I’ve started learning (re-learning?) guitar in a serious way. It makes me wonder if I never learned my primary instrument at all the right way.

I’ve played the dobro for about 10 years now, and I’m starting to feel limited by it. I’m also starting to be acutely aware of my limitations on it. For one thing, I’m totally self taught, and I’m starting to realize I have a lot of bad habits. Bad habits are hard to break! Especially when music is a big form of socializing and relaxing for me. Now, instead of using music being an outlet for my frustrations, it’s started to become a source of them. That’s awful! But with the guitar, I don’t have any of that (yet) - I’m still so new that I start to get past a baseline of capable before I can really begin to be critical of myself for not being good.

Additionally - if I ever get halfway decent at the guitar, I can at least begin exploring a few other genres. I love the dobro, and I expect that I’ll never stop playing it, but there aren’t a whole lot of genres that the instrument fits into. Even within those genres, there’s not a whole lot of sonic space in which the dobro can contribute. It’s really hard to contribute substantially to the rhythm or groove on a steel instrument. (It’s not impossible to do it, by the way. Andy Hall can do it. Ralph Mooney could do it. They are also both some of the greatest steel guitarists ever to live, however, so I don’t think “groove setting” should be the basis by which we judge competence. If anything, it’s a sign of mastery.) It’s also pretty hard to get hired into a pickup band on the dobro - it’s not a super in-demand skill in my part of the country. Such is life in Boston, home of a bazillion great fiddlers.

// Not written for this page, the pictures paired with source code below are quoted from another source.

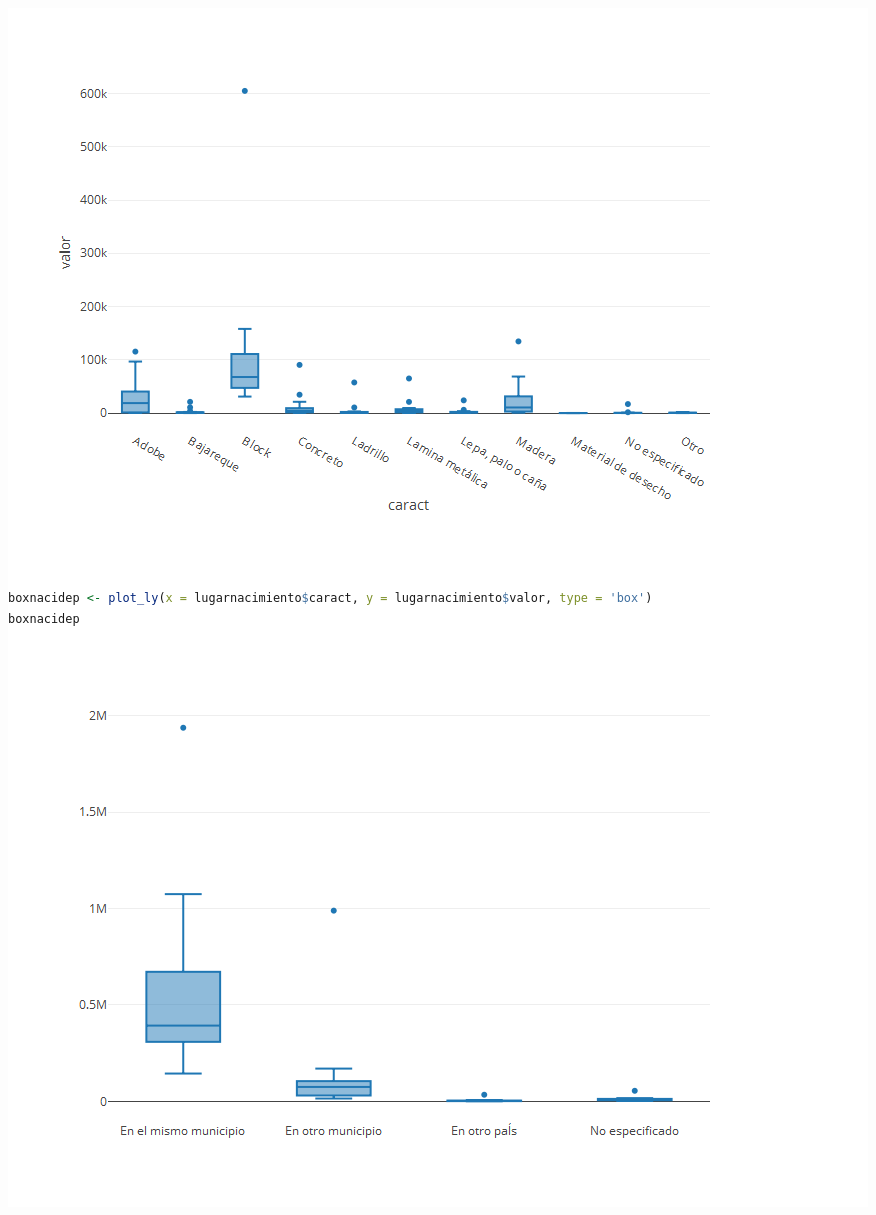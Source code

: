 ![](proyecto_files/figure-markdown_github/unnamed-chunk-23-1.png)

``` r
boxnacidep <- plot_ly(x = lugarnacimiento$caract, y = lugarnacimiento$valor, type = 'box')
boxnacidep
```

![](proyecto_files/figure-markdown_github/unnamed-chunk-24-1.png)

I’ve been running through Dan Miller’s Flatpicking Essentials course to get started. It’s a good starting point for me, as I’m not a total fresh start on the guitar. I know all of the chord shapes, and the theory behind them, and I have some leftover muscle memory from playing guitar as a teenager. Still - it’s been lots of metronome time, lots of basic moves, lots of attention to form, and lots of repetition.

Music Book Open

Having a book has made things so much easier. Barely any good written learning material exists for the dobro. You have to figure just about everything interesting out by ear. This was an awesome skill builder for me back when I was college, and had nearly unlimited free time. As an adult, I don’t have the time or the patience for it. A book that gives some standard exercises that build gradually in difficulty is a godsend to a busy adult. It’s also a godsend of annotations. I write in it! All the time, in fact. I also use it as a kind of practice journal. Wherever there is an exercise I’m working on, I add a Post-it Note. Whenever I run through that exercise, I list the date, metronome setting, and key (if the key I practice in transposes to a different one from the example).

Music Book with Post-Its

This has been enormously helpful. I’ve done practice journaling before, and it’s been a huge boost to my playing when I do. Keeping a practice journal inside a music book is just that much better - it’s one less item you have to keep track of. It’s also a kind of “scorecard” for my progress. I can easily figure out the fastest rhythm I’m comfortable at, and what obscure click setting I should try to get comfortable with next. It’s also a nice reminder of how fast you progress when you use a metronome. I’ve been keeping tabs in the book since the end of November, and I’ve progressed a ton - from barely being at 100bpm, to being nearly at 190bpm. Cool!